I have written extensively about the fact that the Crown Dependencies do not comply with the requirements of the EU Code of Conduct on Business Taxation. For those not familiar with my history on this issue – I was actually engaged by the States of Kersey to advise on it in 2005 – and got sacked for my efforts having caused a minor constitutional crisis along the way before being so. My report to them is available, here.
My advice was simple then: what Jersey planned did not comply. The same was true of the Isle of Man, I argued. Guernsey, maybe less so. And I have been consistently proved right for one good reason. The Code was designed to prevent the existence of tax ring fences which meant beneficial tax arrangements were offered to non-residents denied to residents.
Jersey and the Isle of Man, in particular, thought (using he abusive logic so well known to their local lawyers and accountants) that they’d just avoid this requirement by moving the location of the ring fence. Instead of offering two rates of tax on companies – zero per cent for offshore companies and 20% at the time for locally owned ones they claimed they introduced just one rate of zero per cent, for all but some banks who would (and the EU agreed this was acceptable) pay 10%.
That may have been acceptable to Europe bar one small point: as both governments realised this would mean that everyone ion the islands would incorporate and payment of tax would become entirely voluntary. And, like all governments, the administrations in the Crown Dependencies really don’t like their own taxes being avoided. So they introduced a new scheme whereby locally owned companies have to either distribute at lest 60% of their income as dividends, forcing local owners to then pay tax on the dividend – or if they refuse to do so then they are deemed to have done so and the company must pay the tax due by the local owner whether they like it or not.
To anyone but a tax abusing lawyer it is abundantly clear that this is a tax on the profits of locally owned companies which does not apply to those companies owned by people elsewhere – and is therefore a ring fence of exactly the same type as that which the EU Code sought to abolish. I told them so, loud and clear. i told the Isle of Man that as well, loud and clear. But Jersey didn’t like what I said so they recruited a flat tax supporting, libertarian hater of government of alls sorts and friend of the Cato Institute in the USA called Richard Teather – who works part time as a senior lecturer in tax at Bournemouth University to the undoubted misfortune of its students – to replace me. And no doubt he told them that all was fine with what was proposed, for they went ahead.

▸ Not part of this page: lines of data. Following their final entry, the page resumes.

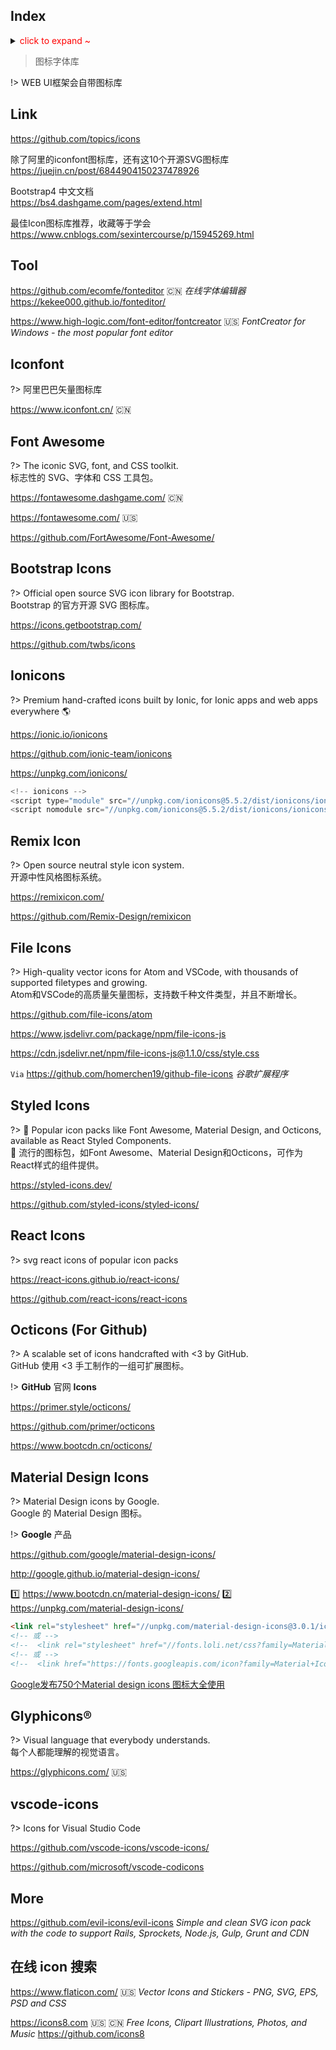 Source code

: ## Index <i class="ri-rocket-line"></i>


<details>
<summary><span style="color:red">click to expand ~</span></summary>

> 图标 （本文档使用中的 Icon）

| Name            | Preview                                                      | Code                                                         | Size class                                                   | Color class |
| --------------- | ------------------------------------------------------------ | ------------------------------------------------------------ | ------------------------------------------------------------ | ----------- |
| Iconfont        | <i class="iconfont icon-mysql"></i>                          | `<i class="iconfont icon-mysql"></i>`                        |                                                              |             |
| Font Awesome    | <i class="fa fa-link"></i><br /><i class="fa fa-link fa-lg"></i> | `<i class="fa fa-link"></i>`<br />`<i class="fa fa-link fa-lg"></i>` | `fa-lg` `fa-2x` `fa-3x` `fa-4x` `fa-5x`                      |             |
| Bootstrap Icons | <i class="bi bi-link-45deg"></i>                             | `<i class="bi bi-link-45deg"></i>`                           |                                                              |             |
| Remix Icon      | <i class="ri-links-line"></i><br /><i class="ri-link"></i>   | `<i class="ri-links-line"></i>`<br />`<i class="ri-link"></i>` | `ri-fw` `ri-xxs` `ri-xs` `ri-sm` `ri-1x` `ri-lg` `ri-xl` `ri-2x`  `ri-3x` ... `ri-10x` [<i class="fa fa-external-link"></i>](https://github.com/Remix-Design/RemixIcon/blob/master/README_CN.md#%E5%A4%A7%E5%B0%8F) |             |
| File Icons      | <span class="icon octicon-file docker-icon dark-blue"></span> | `<span class="icon octicon-file docker-icon dark-blue "></span>` |                                                              |             |
| Styled Icons    | <img height="14" width="14" src="https://cdn.jsdelivr.net/npm/simple-icons@v6/icons/travisci.svg" class="img-icon"/> | `<img height="14" width="14" src="https://cdn.jsdelivr.net/npm/simple-icons@v6/icons/travisci.svg" class="img-icon"/>` |                                                              |             |

?> 语法： > `light-*`,`medium-*`,`dark-*`（\* 用 *color name* 替换）<br /><br />
<i class="ri-fire-line light-red"></i>
<i class="ri-fire-line medium-red"></i>
<i class="ri-fire-line dark-red"></i> red |
<i class="ri-fire-line light-green"></i>
<i class="ri-fire-line medium-green"></i>
<i class="ri-fire-line dark-green"></i> green |
<i class="ri-fire-line light-yellow"></i>
<i class="ri-fire-line medium-yellow"></i>
<i class="ri-fire-line dark-yellow"></i> yellow |<br />
<i class="ri-fire-line light-blue"></i>
<i class="ri-fire-line medium-blue"></i>
<i class="ri-fire-line dark-blue"></i> blue |
<i class="ri-fire-line light-maroon"></i>
<i class="ri-fire-line medium-maroon"></i>
<i class="ri-fire-line dark-maroon"></i> maroon |
<i class="ri-fire-line light-purple"></i>
<i class="ri-fire-line medium-purple"></i>
<i class="ri-fire-line dark-purple"></i> purple |<br />
<i class="ri-fire-line light-orange"></i>
<i class="ri-fire-line medium-orange"></i>
<i class="ri-fire-line dark-orange"></i> orange |
<i class="ri-fire-line light-cyan"></i>
<i class="ri-fire-line medium-cyan"></i>
<i class="ri-fire-line dark-cyan"></i> cyan |
<i class="ri-fire-line light-pink"></i>
<i class="ri-fire-line medium-pink"></i>
<i class="ri-fire-line dark-pink"></i> pink |<br />
<i class="ri-fire-line theme-colour-check"></i> theme-colour-check


| 图标                                         | 语境             | 代码                                         |
| -------------------------------------------- | ---------------- | -------------------------------------------- |
| <i class="fa fa-github fa-lg"></i>           | GitHub           | `<i class="fa fa-github fa-lg"></i>`         |
| <i class="fa fa-gitlab medium-orange"></i>   | GitLab           | `<i class="fa fa-gitlab medium-orange"></i>` |
| <i class="fa fa-firefox fa-lg"></i>          | 浏览器           | `<i class="fa fa-firefox"></i>`              |
| <i class="fa fa-chrome fa-lg"></i>           | 浏览器           | `<i class="fa fa-chrome"></i>`               |
| <i class="fa fa-edge fa-lg"></i>             | 浏览器           | `<i class="fa fa-edge"></i>`                 |
| <i class="fa fa-linux fa-lg"></i>            | 操作系统         | `<i class="fa fa-linux"></i>`                |
| <i class="fa fa-windows fa-lg"></i>          | 操作系统         | `<i class="fa fa-windows"></i>`              |
| <i class="fa fa-apple fa-lg"></i>            | 操作系统         | `<i class="fa fa-apple"></i>`                |
| <i class="fa fa-android fa-lg"></i>          | 操作系统         | `<i class="fa fa-android"></i>`              |
| <i class="fa fa-skype fa-lg"></i>            | SKYPE            | `<i class="fa fa-skype"></i>`                |
| <i class="fa fa-bug fa-lg"></i>              | 异常             | `<i class="fa fa-bug"></i>`                  |
| <i class="fa fa-book fa-lg"></i>             | 书籍/手册        | `<i class="fa fa-book"></i>`                 |
| <i class="fa fa-list-ul fa-lg"></i>          | 目录             | `<i class="fa fa-list-ul"></i>`              |
| <i class="fa fa-code fa-lg"></i>             | 代码             | `<i class="fa fa-code"></i>`                 |
| <i class="fa fa-filter fa-lg"></i>           | 筛选             | `<i class="fa fa-filter"></i>`               |
| <i class="fa fa-hand-grab-o fa-lg"></i>      | 加油             | `<i class="fa fa-hand-grab-o"></i>`          |
| <i class="fa fa-home fa-lg"></i>             | 主页（中文）     | `<i class="fa fa-home"></i>`                 |
| <i class="fa fa-laptop fa-lg"></i>           | homepage（英文） | `<i class="fa fa-laptop"></i>`               |
| <i class="fa fa-language fa-lg"></i>         | 语言             | `<i class="fa fa-language"></i>`             |
| <i class="fa fa-retweet fa-lg"></i>          | 转发             | `<i class="fa fa-retweet"></i>`              |
| <i class="fa fa-share fa-lg"></i>            | 分享             | `<i class="fa fa-share"></i>`                |
| <i class="fa fa-share-alt fa-lg"></i>        | 分享             | `<i class="fa fa-share-alt"></i>`            |
| <i class="fa fa-search fa-lg"></i>           | 搜索             | `<i class="fa fa-search"></i>`               |
| <i class="fa fa-sticky-note-o fa-lg"></i>    | 便签             | `<i class="fa fa-sticky-note-o"></i>`        |
| <i class="fa fa-terminal fa-lg"></i>         | 终端             | `<i class="fa fa-terminal"></i>`             |
| <i class="fa fa-tasks fa-lg"></i>            | 任务             | `<i class="fa fa-tasks"></i>`                |
| <i class="fa fa-thumbs-o-up fa-lg"></i>      | 点赞             | `<i class="fa fa-thumbs-o-up"></i>`          |
| <i class="fa fa-universal-access fa-lg"></i> | 普及             | `<i class="fa fa-universal-access"></i>`     |
| <i class="fa fa-warning fa-lg"></i>          | 注意             | `<i class="fa fa-warning"></i>`              |
| <i class="fa fa-hand-o-right fa-lg"></i>     | 详见             | `<i class="fa fa-hand-o-right"></i>`         |
| <i class="fa fa-external-link fa-lg"></i>    | 外部链接         | `<i class="fa fa-external-link"></i>`        |
| <i class="fa fa-link fa-lg"></i>             | 内部链接         | `<i class="fa fa-link"></i>`                 |
| <i class="fa fa-question fa-lg"></i>         | 帮助             | `<i class="fa fa-question"></i>`             |
| <i class="fa fa-paw fa-lg"></i>              | 百度             | `<i class="fa fa-paw"></i>`                  |
| <i class="fa fa-info-circle fa-lg"></i>      | 关于             | `<i class="fa fa-info-circle"></i>`          |
| <i class="fa fa-sliders fa-lg"></i>          | 常规设置         | `<i class="fa fa-sliders"></i>`              |
| <i class="fa fa-shopping-cart fa-lg"></i>    | 收费/非免费      | `<i class="fa fa-shopping-cart"></i>`        |
| <i class="fa fa-wrench fa-lg"></i>           | 工具             | `<i class="fa fa-wrench"></i>`               |
| <i class="fa fa-user-circle-o fa-lg"></i>    | 登录             | `<i class="fa fa-user-circle-o"></i>`        |



| 图标                                 | 语境      | 代码                                   |
| ------------------------------------ | --------- | -------------------------------------- |
| <i class="bi bi-ladder"></i>         | 梯子      | `<i class="bi bi-ladder"></i>`         |
| <i class="bi bi-book"></i>           | 书籍/手册 | `<i class="bi bi-book"></i>`           |
| <i class="bi bi-filetype-html"></i>  | 文件      | `<i class="bi bi-filetype-html"></i>`  |
| <i class="bi bi-hand-thumbs-up"></i> | 点赞      | `<i class="bi bi-hand-thumbs-up"></i>` |



| 图标                                       | 语境           | 代码                                         |
| ------------------------------------------ | -------------- | -------------------------------------------- |
| <i class="ri-external-link-fill"></i>      | 外部链接       | `<i class="ri-external-link-fill"></i>`      |
| <i class="ri-link"></i>                    | 内部链接       | `<i class="ri-link"></i>`                    |
| <i class="ri-link-unlink"></i>             | 内部链接       | `<i class="ri-link-unlink"></i>`             |
| <i class="ri-links-fill"></i>              | 内部链接       | `<i class="ri-links-fill"></i>`              |
| <i class="ri-apple-line"></i>              | 操作系统       | `<i class="ri-apple-line"></i>`              |
| <i class="ri-android-line"></i>            | 操作系统       | `<i class="ri-android-line"></i>`            |
| <i class="ri-app-store-line"></i>          | 苹果应用市场   | `<i class="ri-app-store-line"></i>`          |
| <i class="ri-google-play-line"></i>        | 谷歌应用市场   | `<i class="ri-google-play-line"></i>`        |
| <i class="ri-todo-line"></i>               | 待办           | `<i class="ri-todo-line"></i>`               |
| <i class="ri-tools-fill"></i>              | 工具           | `<i class="ri-tools-fill"></i>`              |
| <i class="ri-fire-line light-red"></i>     | 热点           | `<i class="ri-fire-line light-red"></i>`     |
| <i class="ri-archive-line light-blue"></i> | 归档/ 停止更新 | `<i class="ri-archive-line light-blue"></i>` |



| 图标                                                         | 代码                                                         | Stylesheets |
| ------------------------------------------------------------ | ------------------------------------------------------------ | ----------- |
| <span class="icon octicon-file github-icon"></span>          | `<span class="icon octicon-file github-icon"></span>`        | 原有        |
| <span class="icon octicon-file vue-icon light-green"></span> | `<span class="icon octicon-file vue-icon light-green"></span>` | 原有        |
| <span class="icon octicon-file js-icon medium-yellow"></span> | `<span class="icon octicon-file js-icon medium-yellow"></span>` | 原有        |
| <span class="icon octicon-file editorconfig-icon medium-orange"></span> | `<span class="icon octicon-file editorconfig-icon medium-orange"></span>` | 原有        |
| <span class="icon octicon-file git-icon medium-red"></span>  | `<span class="icon octicon-file git-icon medium-red"></span>` | 原有        |
| <span class="icon octicon-file php-icon dark-blue"></span>   | `<span class="icon octicon-file php-icon dark-blue"></span>` | 原有        |
| <span class="icon octicon-file npm-icon medium-red"></span>  | `<span class="icon octicon-file npm-icon medium-red"></span>` | 原有        |
| <span class="icon octicon-file css3-icon medium-blue"></span> | `<span class="icon octicon-file css3-icon medium-blue"></span>` | 原有        |
| <span class="icon octicon-file composer-icon medium-yellow"></span> | `<span class="icon octicon-file composer-icon medium-yellow"></span>` | 原有        |
| <span class="icon octicon-file markdown-icon medium-blue"></span> | `<span class="icon octicon-file markdown-icon medium-blue"></span>` | 原有        |
| <span class="icon octicon-file html5-icon medium-orange "></span> | `<span class="icon octicon-file html5-icon medium-orange "></span>` | 原有        |
| <span class="icon octicon-file svg-icon dark-yellow"></span> | `<span class="icon octicon-file svg-icon dark-yellow"></span>` | 原有        |
| <span class="icon octicon-file book-icon medium-blue"></span> | `<span class="icon octicon-file book-icon medium-blue"></span>` | 原有        |
| <span class="icon octicon-file docker-icon dark-blue"></span> | `<span class="icon octicon-file docker-icon dark-blue"></span>` | 原有        |
| <span class="icon octicon-file mysql-icon dark-blue"></span> | `<span class="icon octicon-file mysql-icon dark-blue"></span>` | 自定义      |
| <span class="icon octicon-file redis-icon medium-red"></span> | `<span class="icon octicon-file redis-icon medium-red"></span>` | 自定义      |
| <i class="con octicon-file tag-icon"></i>                    | `<i class="con octicon-file tag-icon"></i>`                  | 自定义      |

</details>



> 图标字体库

!>
WEB UI框架会自带图标库



## Link <i class="ri-link"></i>

<i class="fa fa-github fa-lg"></i> <i class="fa fa-search"></i> https://github.com/topics/icons

除了阿里的iconfont图标库，还有这10个开源SVG图标库  
https://juejin.cn/post/6844904150237478926

Bootstrap4 中文文档  
https://bs4.dashgame.com/pages/extend.html



最佳Icon图标库推荐，收藏等于学会  
https://www.cnblogs.com/sexintercourse/p/15945269.html



## Tool <i class="ri-tools-line"></i>

https://github.com/ecomfe/fonteditor :cn: *在线字体编辑器* https://kekee000.github.io/fonteditor/

https://www.high-logic.com/font-editor/fontcreator :us: *FontCreator for Windows - the most popular font editor*

## Iconfont

?>
阿里巴巴矢量图标库

<i class="fa fa-laptop"></i> https://www.iconfont.cn/ :cn:



## Font Awesome <i class="ri-fire-line light-red"></i>

?> The iconic SVG, font, and CSS toolkit.<br><i class="fa fa-language dark-yellow"></i> 标志性的 SVG、字体和 CSS 工具包。



<i class="fa fa-home fa-lg"></i> https://fontawesome.dashgame.com/ :cn:

<i class="fa fa-laptop"></i> https://fontawesome.com/ :us:

<i class="fa fa-github fa-lg"></i> https://github.com/FortAwesome/Font-Awesome/



## Bootstrap Icons

?> Official open source SVG icon library for Bootstrap.<br><i class="fa fa-language dark-yellow"></i> Bootstrap 的官方开源 SVG 图标库。

<i class="fa fa-laptop"></i> https://icons.getbootstrap.com/

<i class="fa fa-github fa-lg"></i> https://github.com/twbs/icons



## Ionicons

?> Premium hand-crafted icons built by Ionic, for Ionic apps and web apps everywhere 🌎

<i class="fa fa-laptop"></i> https://ionic.io/ionicons

<i class="fa fa-github fa-lg"></i> https://github.com/ionic-team/ionicons

<i class="ri-soundcloud-line"></i>
https://unpkg.com/ionicons/

```javascript
<!-- ionicons -->
<script type="module" src="//unpkg.com/ionicons@5.5.2/dist/ionicons/ionicons.esm.js"></script>
<script nomodule src="//unpkg.com/ionicons@5.5.2/dist/ionicons/ionicons.js"></script>
```



## Remix Icon <i class="ri-fire-line light-red"></i>

?> Open source neutral style icon system.<br><i class="fa fa-language dark-yellow"></i> 开源中性风格图标系统。

<i class="fa fa-laptop"></i> https://remixicon.com/

<i class="fa fa-github fa-lg"></i> https://github.com/Remix-Design/remixicon



## File Icons

?> High-quality vector icons for Atom and VSCode, with thousands of supported filetypes and growing.<br><i class="fa fa-language dark-yellow"></i> Atom和VSCode的高质量矢量图标，支持数千种文件类型，并且不断增长。



<i class="fa fa-github fa-lg"></i> https://github.com/file-icons/atom

<span class="icon octicon-file npm-icon medium-red "></span> https://www.jsdelivr.com/package/npm/file-icons-js

<span class="icon octicon-file css3-icon medium-blue "></span> https://cdn.jsdelivr.net/npm/file-icons-js@1.1.0/css/style.css

`Via` <i class="fa fa-github fa-lg"></i> https://github.com/homerchen19/github-file-icons *谷歌扩展程序*



## Styled Icons <i class="ri-fire-line light-red"></i>

?> 💅 Popular icon packs like Font Awesome, Material Design, and Octicons, available as React Styled Components.<br><i class="fa fa-language dark-yellow"></i> 💅 流行的图标包，如Font Awesome、Material Design和Octicons，可作为React样式的组件提供。



<i class="fa fa-laptop"></i> https://styled-icons.dev/

<i class="fa fa-github fa-lg"></i> https://github.com/styled-icons/styled-icons/

## React Icons

?>
svg react icons of popular icon packs

<i class="fa fa-laptop"></i>
https://react-icons.github.io/react-icons/

<i class="fa fa-github fa-lg"></i>
https://github.com/react-icons/react-icons


## Octicons (For Github)

?> A scalable set of icons handcrafted with <3 by GitHub.  
<i class="bi bi-translate dark-yellow"></i> GitHub 使用 <3 手工制作的一组可扩展图标。

!> **GitHub** 官网 **Icons**

<i class="fa fa-laptop"></i> https://primer.style/octicons/

<i class="fa fa-github fa-lg"></i> https://github.com/primer/octicons

<i class="ri-soundcloud-line"></i> https://www.bootcdn.cn/octicons/


## Material Design Icons

?> Material Design icons by Google.<br><i class="bi bi-translate dark-yellow"></i> Google 的 Material Design 图标。

!> <i class="bi bi-ladder"></i> **Google** 产品

<i class="fa fa-github fa-lg"></i> https://github.com/google/material-design-icons/

<i class="fa fa-book"></i> http://google.github.io/material-design-icons/

<i class="ri-soundcloud-line"></i> 
1️⃣ https://www.bootcdn.cn/material-design-icons/
2️⃣ https://unpkg.com/material-design-icons/


```html
<link rel="stylesheet" href="//unpkg.com/material-design-icons@3.0.1/iconfont/material-icons.css">
<!-- 或 -->
<!--  <link rel="stylesheet" href="//fonts.loli.net/css?family=Material+Icons">-->
<!-- 或 -->
<!--  <link href="https://fonts.googleapis.com/icon?family=Material+Icons" rel="stylesheet">-->
```



[Google发布750个Material design icons 图标大全使用](https://gooyuit.blog.csdn.net/article/details/80407804)



## Glyphicons® 

?> Visual language that everybody understands.<br><i class="fa fa-language dark-yellow"></i> 每个人都能理解的视觉语言。



<i class="fa fa-laptop"></i>  <i class="fa fa-shopping-cart"></i> https://glyphicons.com/ :us:



## vscode-icons

?> Icons for Visual Studio Code

<i class="fa fa-github fa-lg"></i>
https://github.com/vscode-icons/vscode-icons/

<i class="fa fa-github fa-lg"></i>
https://github.com/microsoft/vscode-codicons



## More

<i class="fa fa-github fa-lg"></i>
https://github.com/evil-icons/evil-icons
*Simple and clean SVG icon pack with the code to support Rails, Sprockets, Node.js, Gulp, Grunt and CDN*



## 在线 icon 搜索

https://www.flaticon.com/ :us: *Vector Icons and Stickers - PNG, SVG, EPS, PSD and CSS*

https://icons8.com :us: :cn: *Free Icons, Clipart Illustrations, Photos, and Music* <i class="fa fa-github fa-lg"></i>
https://github.com/icons8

Except all was not fine. I have this morning been sent a copy of a letter dated today issued by Terry Le Sueur – Chief Minister of Jersey. In it he says:
On the back of the annual Crown Dependencies dinner hosted by Lord Bach from the Ministry of Justice, the Chief Minister of Guernsey and myself met yesterday with Stephen Timms at HM treasury. We discussed how the economic crisis is rapidly changing international and European norms for business taxation, much of which has been widely reported in the press. The views of the EU Member States seem to be evolving, and the UK felt that other Member States are increasingly unlikely to accept their stance that the fiscal regimes in the Crown Dependencies are fully compliant with the EU Code of Conduct on Business taxation. We have worked well with the UL’s support in implementing zero-ten corporation tax system, and the meeting also provided a useful opportunity to update the UK on plans to review our fiscal strategy. It is clear that we will need to continue to work in partnership with the UK on engagement with EU Member States so we can maintain a viable and competitive tax system supported by our European neighbours.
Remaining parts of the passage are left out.